Pub Date: Oct. 25th, 2016
ISBN: 978-1-4263-2555-7
Publisher: National Geographic

Revealing looks at the science behind over two dozen vehicles, household appliances, technological gadgets, and recreational challenges.

This arbitrary assemblage of high-interest topics—most but not all tech-related—is more portable than the hefty National Geographic Science of Everything (2013) but also more scattershot. It targets younger enquirers with a combination of loud graphics, eye-catching digital images or composite photos (chortles an elephant on a bicycle suspended in midair: “And Dumbo thought HE got air!”), and mixes of quick facts with longer, reasonably specific explanations of processes and physical principles.

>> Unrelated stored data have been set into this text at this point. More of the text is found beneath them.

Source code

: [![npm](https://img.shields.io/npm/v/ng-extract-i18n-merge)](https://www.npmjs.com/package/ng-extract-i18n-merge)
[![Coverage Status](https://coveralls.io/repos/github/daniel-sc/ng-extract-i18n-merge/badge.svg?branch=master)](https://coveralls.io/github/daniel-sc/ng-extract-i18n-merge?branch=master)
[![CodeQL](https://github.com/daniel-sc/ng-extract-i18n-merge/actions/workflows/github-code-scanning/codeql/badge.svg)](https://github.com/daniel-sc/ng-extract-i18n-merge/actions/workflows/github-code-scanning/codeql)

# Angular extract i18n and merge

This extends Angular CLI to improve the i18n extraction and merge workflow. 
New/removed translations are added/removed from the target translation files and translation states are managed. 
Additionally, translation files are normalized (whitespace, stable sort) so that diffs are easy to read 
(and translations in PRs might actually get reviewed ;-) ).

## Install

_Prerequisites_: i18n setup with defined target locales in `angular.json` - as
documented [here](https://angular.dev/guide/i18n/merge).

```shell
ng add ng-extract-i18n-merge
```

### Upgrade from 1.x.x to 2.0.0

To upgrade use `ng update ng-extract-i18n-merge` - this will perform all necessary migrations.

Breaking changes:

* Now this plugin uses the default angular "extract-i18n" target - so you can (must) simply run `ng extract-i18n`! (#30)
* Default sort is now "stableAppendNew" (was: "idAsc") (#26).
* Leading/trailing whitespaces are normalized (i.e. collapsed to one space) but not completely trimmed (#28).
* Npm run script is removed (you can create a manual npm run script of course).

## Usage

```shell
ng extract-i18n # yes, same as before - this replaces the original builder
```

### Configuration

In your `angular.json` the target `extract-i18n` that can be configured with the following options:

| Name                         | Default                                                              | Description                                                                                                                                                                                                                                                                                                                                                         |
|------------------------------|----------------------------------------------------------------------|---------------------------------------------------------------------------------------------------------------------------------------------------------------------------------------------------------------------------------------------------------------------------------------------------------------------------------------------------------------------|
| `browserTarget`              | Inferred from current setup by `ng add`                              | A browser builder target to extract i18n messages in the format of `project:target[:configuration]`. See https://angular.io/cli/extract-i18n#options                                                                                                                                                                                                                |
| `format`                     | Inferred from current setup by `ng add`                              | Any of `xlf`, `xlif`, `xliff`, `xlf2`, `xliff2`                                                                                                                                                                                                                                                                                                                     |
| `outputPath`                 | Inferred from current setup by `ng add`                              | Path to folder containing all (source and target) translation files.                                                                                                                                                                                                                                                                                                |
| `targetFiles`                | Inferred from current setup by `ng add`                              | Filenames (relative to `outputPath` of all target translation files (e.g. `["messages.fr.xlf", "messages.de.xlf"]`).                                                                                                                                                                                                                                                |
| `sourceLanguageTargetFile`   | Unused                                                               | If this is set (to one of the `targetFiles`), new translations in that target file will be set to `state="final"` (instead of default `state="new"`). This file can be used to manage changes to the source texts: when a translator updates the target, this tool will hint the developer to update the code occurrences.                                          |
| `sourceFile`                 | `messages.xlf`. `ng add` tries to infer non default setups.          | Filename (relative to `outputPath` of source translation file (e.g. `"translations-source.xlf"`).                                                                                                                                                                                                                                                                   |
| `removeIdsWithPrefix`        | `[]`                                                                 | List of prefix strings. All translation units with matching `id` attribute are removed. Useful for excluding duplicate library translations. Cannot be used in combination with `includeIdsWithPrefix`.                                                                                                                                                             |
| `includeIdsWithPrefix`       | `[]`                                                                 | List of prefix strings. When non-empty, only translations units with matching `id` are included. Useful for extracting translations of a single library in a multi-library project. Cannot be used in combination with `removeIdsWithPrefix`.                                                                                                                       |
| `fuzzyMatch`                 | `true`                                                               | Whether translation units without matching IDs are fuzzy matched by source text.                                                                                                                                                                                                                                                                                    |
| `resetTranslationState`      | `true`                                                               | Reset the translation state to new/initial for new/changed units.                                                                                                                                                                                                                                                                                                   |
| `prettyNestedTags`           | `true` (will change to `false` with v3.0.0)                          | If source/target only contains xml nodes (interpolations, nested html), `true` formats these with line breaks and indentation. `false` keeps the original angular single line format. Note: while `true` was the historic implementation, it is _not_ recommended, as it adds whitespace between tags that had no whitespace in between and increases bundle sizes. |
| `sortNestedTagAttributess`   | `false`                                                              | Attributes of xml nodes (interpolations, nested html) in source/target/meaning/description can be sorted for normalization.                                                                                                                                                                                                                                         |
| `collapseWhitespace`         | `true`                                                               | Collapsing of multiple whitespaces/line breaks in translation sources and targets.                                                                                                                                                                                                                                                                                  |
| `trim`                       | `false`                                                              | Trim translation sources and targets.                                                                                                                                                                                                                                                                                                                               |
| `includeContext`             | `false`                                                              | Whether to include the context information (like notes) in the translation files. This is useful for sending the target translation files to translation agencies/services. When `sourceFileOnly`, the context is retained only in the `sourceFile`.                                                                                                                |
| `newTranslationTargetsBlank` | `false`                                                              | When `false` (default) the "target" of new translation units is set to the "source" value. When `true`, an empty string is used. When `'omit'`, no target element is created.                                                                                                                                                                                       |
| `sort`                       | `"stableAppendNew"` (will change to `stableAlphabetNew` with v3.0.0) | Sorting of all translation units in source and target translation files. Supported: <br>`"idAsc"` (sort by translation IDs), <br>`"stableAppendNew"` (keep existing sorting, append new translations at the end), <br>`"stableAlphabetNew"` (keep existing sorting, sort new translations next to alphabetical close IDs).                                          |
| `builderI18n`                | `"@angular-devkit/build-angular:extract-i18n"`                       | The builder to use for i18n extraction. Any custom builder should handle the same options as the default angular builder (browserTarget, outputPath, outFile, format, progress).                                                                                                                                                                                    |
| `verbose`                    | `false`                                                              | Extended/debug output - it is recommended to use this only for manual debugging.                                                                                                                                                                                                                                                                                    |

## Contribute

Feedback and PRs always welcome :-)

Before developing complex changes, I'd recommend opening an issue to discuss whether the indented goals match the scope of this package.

Subjects encompass hoverboards and invisibility cloaks in the “Beam Me Up” section, toilets in “Home Is Where the Fridge Is,” as well as the history and physics of erasers and glues, bicycles, tightrope walking, hybrid cars, copiers (only the 2-D kind, though), and bounce houses. Each of the five chapters also includes a profile of a modern scientist or inventor and an easy-to-do or -modify “Try This!” project. Both in the photos and the digital art human figures show an inclusive mix of ages, genders, and pale but varied skin colors.

Rewarding fare for browsing, but David Macaulay’s The Way Things Work Now (2016) or National Geographic’s aforementioned broader compendium will build sturdier foundations.